Paul Burke, programme director and chief spokesman for the GGPAJ, said anecdotal accounts indicate that consumption of the drug has increased during the coronavirus pandemic, inducing soporific highs to deal with increasing stress and mental health woes reported globally.

“More people have called me about obtaining ganja since COVID than ever before, so there might be consumption also going up … ,” said Burke, former general secretary of the Opposition People’s National Party.

“People have called me saying they want to learn to grow ganja - ... all of this since COVID, there has been renewed interest.”

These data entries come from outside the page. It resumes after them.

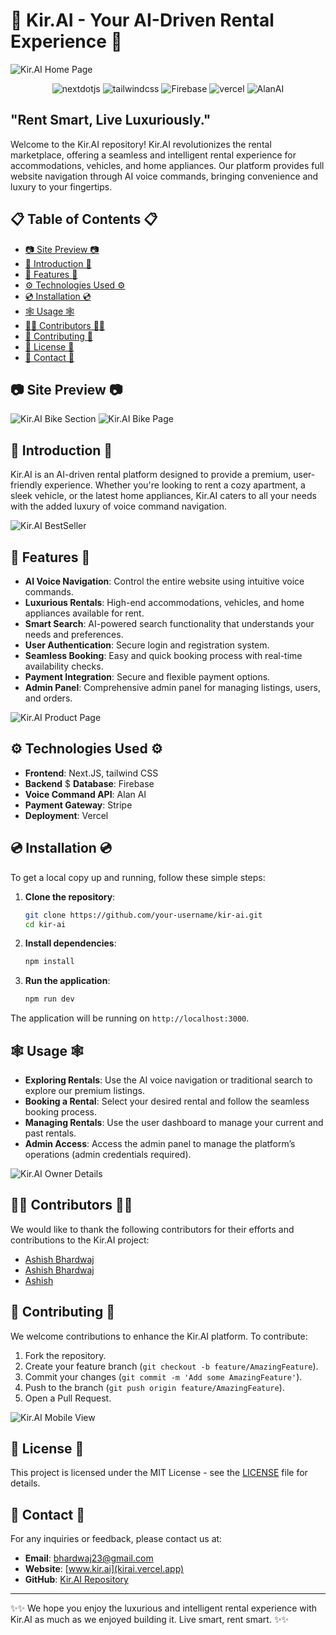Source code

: # 🤖 Kir.AI - Your AI-Driven Rental Experience 🤖 

![Kir.AI Home Page](/images/ss_home.png)

<div align="center">
    <img src="https://img.shields.io/badge/-Next_JS-black?style=for-the-badge&logoColor=white&logo=nextdotjs&color=000000" alt="nextdotjs" />
    <img src="https://img.shields.io/badge/-Tailwind_CSS-black?style=for-the-badge&logoColor=white&logo=tailwindcss&color=06B6D4" alt="tailwindcss" />
    <img src="https://img.shields.io/badge/-Firebase-black?style=for-the-badge&logoColor=white&logo=firebase&color=DD2C00" alt="Firebase" />
    <img src="https://img.shields.io/badge/-Vercel-black?style=for-the-badge&logoColor=white&logo=vercel&color=000000" alt="vercel" />
    <img src="https://img.shields.io/badge/-Alan_AI-black?style=for-the-badge&logoColor=white&logo=airbrake&color=18BFFF" alt="AlanAI" />

  </div>


## **"Rent Smart, Live Luxuriously."**

Welcome to the Kir.AI repository! Kir.AI revolutionizes the rental marketplace, offering a seamless and intelligent rental experience for accommodations, vehicles, and home appliances. Our platform provides full website navigation through AI voice commands, bringing convenience and luxury to your fingertips.


## 📋 Table of Contents 📋

- [📷 Site Preview 📷](#-site-preview-)
- [🐙 Introduction 🐙](#-introduction-)
- [🔋 Features 🔋](#-features-)
- [⚙️ Technologies Used ⚙️](#-technologies-used-)
- [💿 Installation 💿](#-installation-)
- [🕸️ Usage 🕸️](#-usage-)
- [👨‍🎓 Contributors 👨‍🎓](#👨-contributors-👨)
- [🚀 Contributing 🚀](#-contributing-)
- [📜 License 📜](#-license-)
- [🔗 Contact 🔗](#-contact-)


## 📷 Site Preview 📷

![Kir.AI Bike Section](/images/ss_bikes.png)
![Kir.AI Bike Page](/images/ss_bikepage.png)


## 🐙 Introduction 🐙

Kir.AI is an AI-driven rental platform designed to provide a premium, user-friendly experience. Whether you're looking to rent a cozy apartment, a sleek vehicle, or the latest home appliances, Kir.AI caters to all your needs with the added luxury of voice command navigation.

![Kir.AI BestSeller](/images/ss_bestseller.png)



## 🔋 Features 🔋

- **AI Voice Navigation**: Control the entire website using intuitive voice commands.
- **Luxurious Rentals**: High-end accommodations, vehicles, and home appliances available for rent.
- **Smart Search**: AI-powered search functionality that understands your needs and preferences.
- **User Authentication**: Secure login and registration system.
- **Seamless Booking**: Easy and quick booking process with real-time availability checks.
- **Payment Integration**: Secure and flexible payment options.
- **Admin Panel**: Comprehensive admin panel for managing listings, users, and orders.

![Kir.AI Product Page](/images/ss_productpage.png)


## ⚙️ Technologies Used ⚙️

- **Frontend**: Next.JS, tailwind CSS
- **Backend** $ **Database**: Firebase
- **Voice Command API**: Alan AI
- **Payment Gateway**: Stripe
- **Deployment**: Vercel

## 💿 Installation 💿 

To get a local copy up and running, follow these simple steps:

1. **Clone the repository**:
    ```bash
    git clone https://github.com/your-username/kir-ai.git
    cd kir-ai
    ```

2. **Install dependencies**:
    ```bash
    npm install
    ```

4. **Run the application**:
    ```bash
    npm run dev
    ```

The application will be running on `http://localhost:3000`.

## 🕸️ Usage 🕸️

- **Exploring Rentals**: Use the AI voice navigation or traditional search to explore our premium listings.
- **Booking a Rental**: Select your desired rental and follow the seamless booking process.
- **Managing Rentals**: Use the user dashboard to manage your current and past rentals.
- **Admin Access**: Access the admin panel to manage the platform’s operations (admin credentials required).

![Kir.AI Owner Details](/images/ss_ownerdetail.png)

## 👨‍🎓 Contributors 👨‍🎓

We would like to thank the following contributors for their efforts and contributions to the Kir.AI project:

- [Ashish Bhardwaj](https://github.com/ashish5433)
- [Ashish Bhardwaj](https://github.com/Eyesnatcher-coder)
- [Ashish](https://github.com/RockingRishav)

## 🚀 Contributing 🚀

We welcome contributions to enhance the Kir.AI platform. To contribute:

1. Fork the repository.
2. Create your feature branch (`git checkout -b feature/AmazingFeature`).
3. Commit your changes (`git commit -m 'Add some AmazingFeature'`).
4. Push to the branch (`git push origin feature/AmazingFeature`).
5. Open a Pull Request.

![Kir.AI Mobile View](/images/ss_mobile.png)



## 📜 License 📜

This project is licensed under the MIT License - see the [LICENSE](/License) file for details.

## 🔗 Contact 🔗

For any inquiries or feedback, please contact us at:

- **Email**: bhardwaj23@gmail.com
- **Website**: [www.kir.ai](kirai.vercel.app)
- **GitHub**: [Kir.AI Repository](https://github.com/ashish-bhardwaj/kir.ai)

---

✨✨ We hope you enjoy the luxurious and intelligent rental experience with Kir.AI as much as we enjoyed building it. Live smart, rent smart. ✨✨
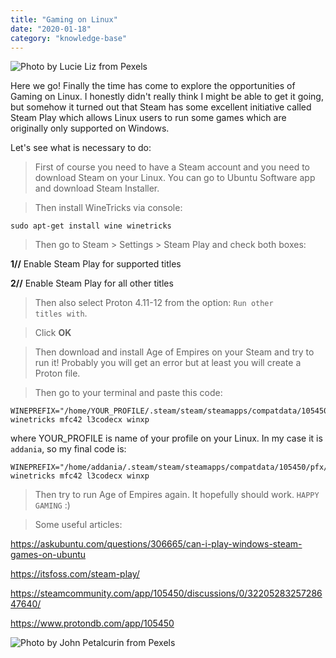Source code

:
 ```yaml
---
title: "Gaming on Linux"
date: "2020-01-18"
category: "knowledge-base"
---
```


![](https://i.imgur.com/jy1aFWj.jpg "Photo by Lucie Liz from Pexels")

Here we go! Finally the time has come to explore the opportunities of Gaming on Linux. I honestly didn't really think I might be able to get it going, but somehow it turned out that Steam has some excellent initiative called Steam Play which allows Linux users to run some games which are originally only supported on Windows. 

Let's see what is necessary to do:

> First of course you need to have a Steam account and you need to download Steam on your Linux. You can go to Ubuntu Software app and download Steam Installer.

> Then install WineTricks via console:
```
sudo apt-get install wine winetricks
```

> Then go to Steam > Settings > Steam Play and check both boxes:

**1//** Enable Steam Play for supported titles

**2//** Enable Steam Play for all other titles

> Then also select Proton 4.11-12 from the option: <code>Run other titles with</code>.

> Click **OK**

> Then download and install Age of Empires on your Steam and try to run it! Probably you will get an error but at least you will create a Proton file.

> Then go to your terminal and paste this code:
```
WINEPREFIX="/home/YOUR_PROFILE/.steam/steam/steamapps/compatdata/105450/pfx/" winetricks mfc42 l3codecx winxp
```

where YOUR_PROFILE is name of your profile on your Linux. In my case it is <code>addania</code>, so my final code is:
```
WINEPREFIX="/home/addania/.steam/steam/steamapps/compatdata/105450/pfx/" winetricks mfc42 l3codecx winxp
```

> Then try to run Age of Empires again. It hopefully should work. <code>HAPPY GAMING</code> :) 

> Some useful articles:

https://askubuntu.com/questions/306665/can-i-play-windows-steam-games-on-ubuntu

https://itsfoss.com/steam-play/

https://steamcommunity.com/app/105450/discussions/0/3220528325728647640/

https://www.protondb.com/app/105450

![](https://i.imgur.com/MK6LK5L.jpg "Photo by John Petalcurin from Pexels")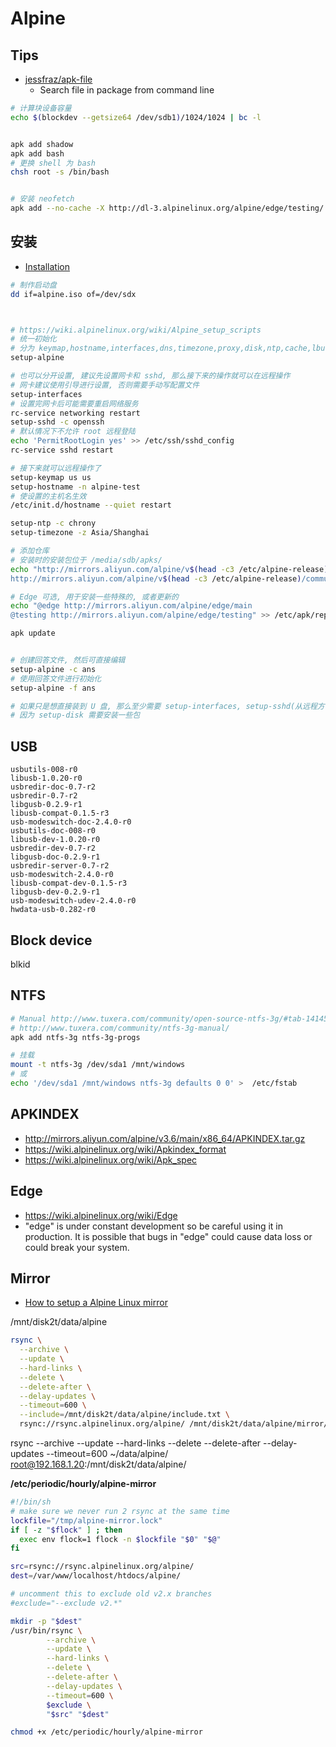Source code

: # Alpine


## Tips
* [jessfraz/apk-file](https://github.com/jessfraz/apk-file)
  * Search file in package from command line


```bash
# 计算块设备容量
echo $(blockdev --getsize64 /dev/sdb1)/1024/1024 | bc -l


apk add shadow
apk add bash
# 更换 shell 为 bash
chsh root -s /bin/bash


# 安装 neofetch
apk add --no-cache -X http://dl-3.alpinelinux.org/alpine/edge/testing/ neofetch
```



## 安装
* [Installation](https://wiki.alpinelinux.org/wiki/Installation)

```bash
# 制作启动盘
dd if=alpine.iso of=/dev/sdx



# https://wiki.alpinelinux.org/wiki/Alpine_setup_scripts
# 统一初始化
# 分为 keymap,hostname,interfaces,dns,timezone,proxy,disk,ntp,cache,lbu,apkrepos 等
setup-alpine

# 也可以分开设置, 建议先设置网卡和 sshd, 那么接下来的操作就可以在远程操作
# 网卡建议使用引导进行设置, 否则需要手动写配置文件
setup-interfaces
# 设置完网卡后可能需要重启网络服务
rc-service networking restart
setup-sshd -c openssh
# 默认情况下不允许 root 远程登陆
echo 'PermitRootLogin yes' >> /etc/ssh/sshd_config
rc-service sshd restart

# 接下来就可以远程操作了
setup-keymap us us
setup-hostname -n alpine-test
# 使设置的主机名生效
/etc/init.d/hostname --quiet restart

setup-ntp -c chrony
setup-timezone -z Asia/Shanghai

# 添加仓库
# 安装时的安装包位于 /media/sdb/apks/
echo "http://mirrors.aliyun.com/alpine/v$(head -c3 /etc/alpine-release)/main
http://mirrors.aliyun.com/alpine/v$(head -c3 /etc/alpine-release)/community" >> /etc/apk/repositories

# Edge 可选, 用于安装一些特殊的, 或者更新的
echo "@edge http://mirrors.aliyun.com/alpine/edge/main
@testing http://mirrors.aliyun.com/alpine/edge/testing" >> /etc/apk/repositories

apk update


# 创建回答文件, 然后可直接编辑
setup-alpine -c ans
# 使用回答文件进行初始化
setup-alpine -f ans

# 如果只是想直接装到 U 盘, 那么至少需要 setup-interfaces, setup-sshd(从远程方便操作, 可以粘贴复制), 添加仓库, 然后才能 setup-disk
# 因为 setup-disk 需要安装一些包

```

## USB

```
usbutils-008-r0
libusb-1.0.20-r0
usbredir-doc-0.7-r2
usbredir-0.7-r2
libgusb-0.2.9-r1
libusb-compat-0.1.5-r3
usb-modeswitch-doc-2.4.0-r0
usbutils-doc-008-r0
libusb-dev-1.0.20-r0
usbredir-dev-0.7-r2
libgusb-doc-0.2.9-r1
usbredir-server-0.7-r2
usb-modeswitch-2.4.0-r0
libusb-compat-dev-0.1.5-r3
libgusb-dev-0.2.9-r1
usb-modeswitch-udev-2.4.0-r0
hwdata-usb-0.282-r0
```

## Block device
blkid

## NTFS

```bash
# Manual http://www.tuxera.com/community/open-source-ntfs-3g/#tab-1414502373-2-22
# http://www.tuxera.com/community/ntfs-3g-manual/
apk add ntfs-3g ntfs-3g-progs

# 挂载
mount -t ntfs-3g /dev/sda1 /mnt/windows
# 或
echo '/dev/sda1 /mnt/windows ntfs-3g defaults 0 0' >  /etc/fstab
```

## APKINDEX
* http://mirrors.aliyun.com/alpine/v3.6/main/x86_64/APKINDEX.tar.gz
* https://wiki.alpinelinux.org/wiki/Apkindex_format
* https://wiki.alpinelinux.org/wiki/Apk_spec

## Edge
* https://wiki.alpinelinux.org/wiki/Edge
* "edge" is under constant development so be careful using it in production. It is possible that bugs in "edge" could cause data loss or could break your system.


## Mirror
* [How to setup a Alpine Linux mirror](https://wiki.alpinelinux.org/wiki/How_to_setup_a_Alpine_Linux_mirror)

/mnt/disk2t/data/alpine

```bash
rsync \
  --archive \
  --update \
  --hard-links \
  --delete \
  --delete-after \
  --delay-updates \
  --timeout=600 \
  --include=/mnt/disk2t/data/alpine/include.txt \
  rsync://rsync.alpinelinux.org/alpine/ /mnt/disk2t/data/alpine/mirror/
```

rsync --archive --update --hard-links --delete --delete-after --delay-updates --timeout=600 ~/data/alpine/ root@192.168.1.20:/mnt/disk2t/data/alpine/

__/etc/periodic/hourly/alpine-mirror__

```bash
#!/bin/sh
# make sure we never run 2 rsync at the same time
lockfile="/tmp/alpine-mirror.lock"
if [ -z "$flock" ] ; then
  exec env flock=1 flock -n $lockfile "$0" "$@"
fi

src=rsync://rsync.alpinelinux.org/alpine/ 
dest=/var/www/localhost/htdocs/alpine/

# uncomment this to exclude old v2.x branches
#exclude="--exclude v2.*"

mkdir -p "$dest"
/usr/bin/rsync \
        --archive \
        --update \
        --hard-links \
        --delete \
        --delete-after \
        --delay-updates \
        --timeout=600 \
        $exclude \
        "$src" "$dest"
```

```bash
chmod +x /etc/periodic/hourly/alpine-mirror
```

Checks with local drug-awareness and control organisations could not verify that claim.

The GGPAJ said that it would be ramping up a campaign in February to promote the cultivation of marijuana in line with the law. In 2015, Jamaica decriminalised the possession of a maximum of two ounces of marijuana and allows for each household to grow no more than five plants.

There were several large seizures of marijuana by the police in 2020, including a major bust in May netting approximately 8,700 pounds of compressed weed with an estimated street value of $35 million.

Other big hauls were made in Barrett Hall, of more than 1,000 pounds ($4 million), in September; 1,960 pounds ($7.8 million) in Parottee, St Elizabeth, also in September; and 3,000 pounds ($12 million) in November.

Two Jamaica Defence Force soldiers were also allegedly busted with more than 1,500 pounds in Gutters, St Elizabeth, in October.

It is unclear whether profiteering in the underground market could make criminals flush with cash to buy illegal guns. More than 2,400 illegal firearms are believed to enter Jamaica’s shores annually.

Illegal vendors in several communities in the Corporate Area and St Catherine told The Gleaner that the scarcity and price hikes in the unregulated ganja trade were at unprecedented levels. Small traders disclosed that the shortages had created a buyer’s market.

“A weed man (growers) a make money now, a nuh di seller. Dem soon drop back down man ‘cause weed a go get plenty,” said a vendor in Portmore, quipping that smokers had long dispensed with the tradition of sharing a spliff, or ganja cigarette.

Another vendor said he had endured weeks of lost sales. “Every ganja man a bawl,” the vendor said.

Over in St Thomas, a smoker lamented that a $50 bag of marijuana was now retailing for $100.

“It’s either you take it or leave it. Yuh have some man bout di place yah dem love tell yuh the price a pound dem pay for it and pop off a likkle piece a give yuh,” she told The Gleaner.